In lieu of an abstract, here is a brief excerpt of the content:

Reviewed by:
  • Franz Radziwill and the Contradictions of German Art History, 1919–45 by James A. van Dyke
  • Rolf J. Goebel
Franz Radziwill and the Contradictions of German Art History, 1919–45. By James A. van Dyke. Ann Arbor, MI: University of Michigan Press, 2010. vi + 272 pages + 4 color plates + 56 b/w figures. $80.00.
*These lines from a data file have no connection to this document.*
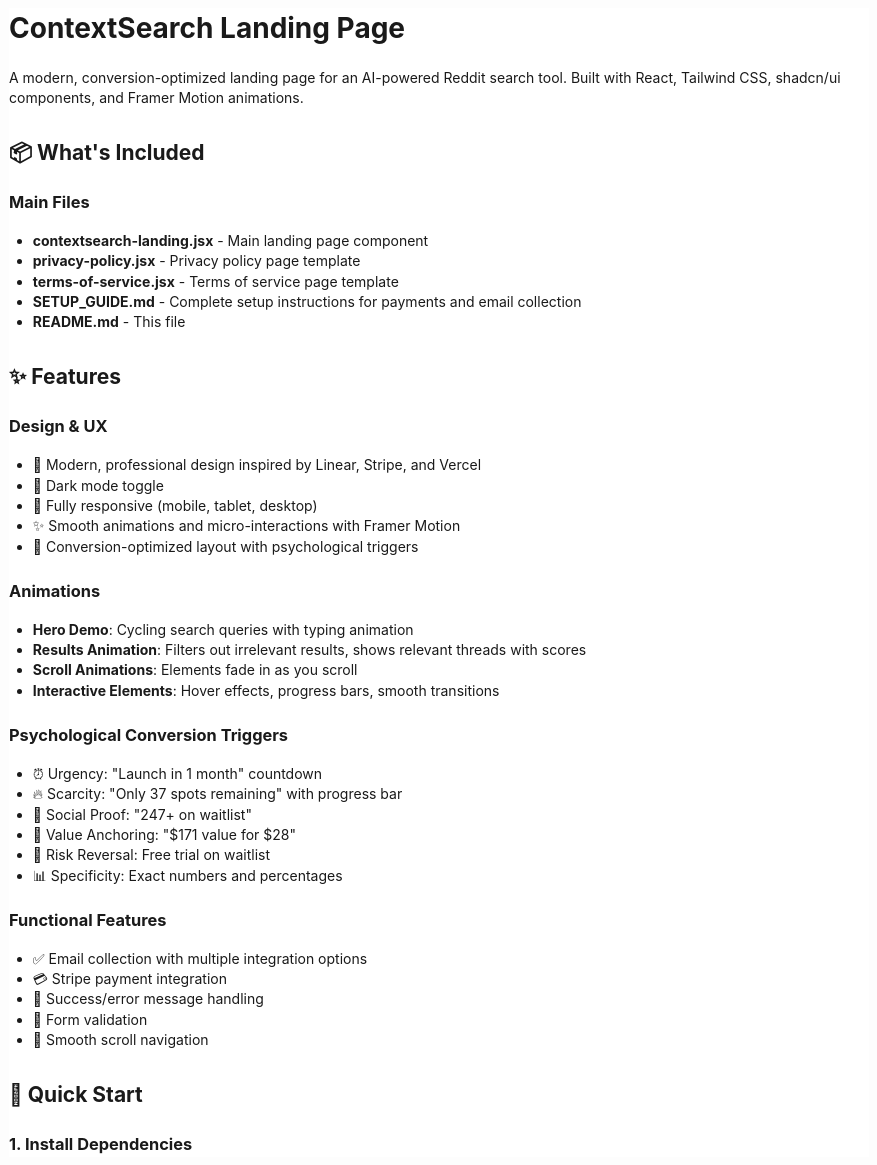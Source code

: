 # ContextSearch Landing Page

A modern, conversion-optimized landing page for an AI-powered Reddit search tool. Built with React, Tailwind CSS, shadcn/ui components, and Framer Motion animations.

## 📦 What's Included

### Main Files
- **contextsearch-landing.jsx** - Main landing page component
- **privacy-policy.jsx** - Privacy policy page template
- **terms-of-service.jsx** - Terms of service page template
- **SETUP_GUIDE.md** - Complete setup instructions for payments and email collection
- **README.md** - This file

## ✨ Features

### Design & UX
- 🎨 Modern, professional design inspired by Linear, Stripe, and Vercel
- 🌙 Dark mode toggle
- 📱 Fully responsive (mobile, tablet, desktop)
- ✨ Smooth animations and micro-interactions with Framer Motion
- 🎯 Conversion-optimized layout with psychological triggers

### Animations
- **Hero Demo**: Cycling search queries with typing animation
- **Results Animation**: Filters out irrelevant results, shows relevant threads with scores
- **Scroll Animations**: Elements fade in as you scroll
- **Interactive Elements**: Hover effects, progress bars, smooth transitions

### Psychological Conversion Triggers
- ⏰ Urgency: "Launch in 1 month" countdown
- 🔥 Scarcity: "Only 37 spots remaining" with progress bar
- 👥 Social Proof: "247+ on waitlist"
- 💎 Value Anchoring: "$171 value for $28"
- 🎁 Risk Reversal: Free trial on waitlist
- 📊 Specificity: Exact numbers and percentages

### Functional Features
- ✅ Email collection with multiple integration options
- 💳 Stripe payment integration
- 📧 Success/error message handling
- 🔄 Form validation
- 📱 Smooth scroll navigation

## 🚀 Quick Start

### 1. Install Dependencies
The vicissitudes of art production during National Socialism exert particular fascination as they raise important historical, aesthetic, and moral questions. What was the legacy of formative earlier art periods, especially the Renaissance and Romanticism, for the mythologizing tendencies in the period’s construction of authentic “German art”? What was the role of political institutions, ideological quarrels, and economic conditions that both enabled and restricted emerging artists? How did these artists come to forge their self-understanding, their individual subject-positions, self-justifications, and legitimizing programs in response to often dramatically shifting experiences of public success, market pressures, and promotion or condemnation from official party lines? And, most importantly: how do we read a particular art work’s subject matter, techniques, and references to art history as forms of reflection, opportunistic articulation, or subversive critique of larger discursive networks, social circumstances, and technological media conditions of the time of its production, dissemination, and reception?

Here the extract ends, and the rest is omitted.